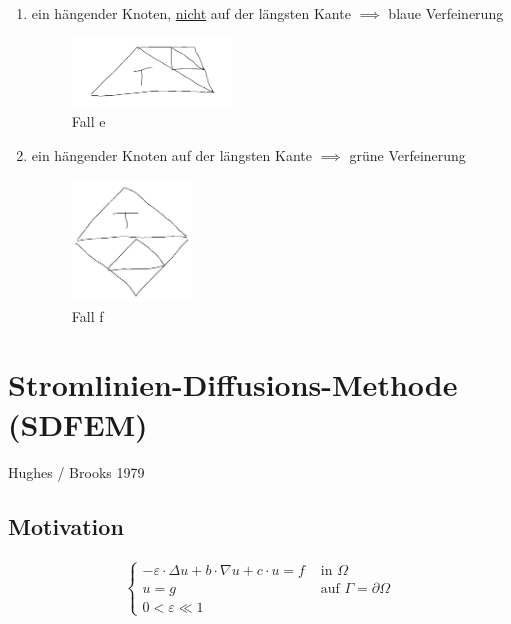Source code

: \begin{enumerate}[label=\alph*)]
\begin{figure}[!ht]
	\end{figure}
	\item ein hängender Knoten, \underline{nicht} auf der längsten Kante $\implies$ blaue Verfeinerung
	\begin{figure}[!ht]
		\begin{center}
			\includegraphics[width=0.4\textwidth]{pics/Sketch14.png}
			\caption{Fall e}
			\label{AbbVerfeinerungE}
		\end{center}
	\end{figure}
	\item ein hängender Knoten auf der längsten Kante $\implies$ grüne Verfeinerung
	\begin{figure}[!ht]
		\begin{center}
			\includegraphics[width=0.3\textwidth]{pics/Sketch15.png}
			\caption{Fall f}
			\label{AbbVerfeinerungF}
		\end{center}
	\end{figure}
\end{enumerate}

\section{Stromlinien-Diffusions-Methode (SDFEM)} %
Hughes / Brooks 1979

\subsection{Motivation}
\begin{align*}
\left\lbrace
	\begin{array}{rl}
	-\varepsilon\cdot\Delta u+b\cdot \nabla u+c\cdot u=f&\text{ in }\Omega\\
	u=g&\text{ auf }\Gamma=\partial\Omega\\
	0<\varepsilon\ll 1&
	\end{array}
	\right.
\end{align*}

· · ·

• Exercise instructions
Nothing but the lines from the one containing "-\varepsilon\cdot\Delta u+b\cdot \nabla" through the final line of the listing above belongs in the answer; set them down exactly.

• Your solution
	-\varepsilon\cdot\Delta u+b\cdot \nabla u+c\cdot u=f&\text{ in }\Omega\\
	u=g&\text{ auf }\Gamma=\partial\Omega\\
	0<\varepsilon\ll 1&
	\end{array}
	\right.
\end{align*}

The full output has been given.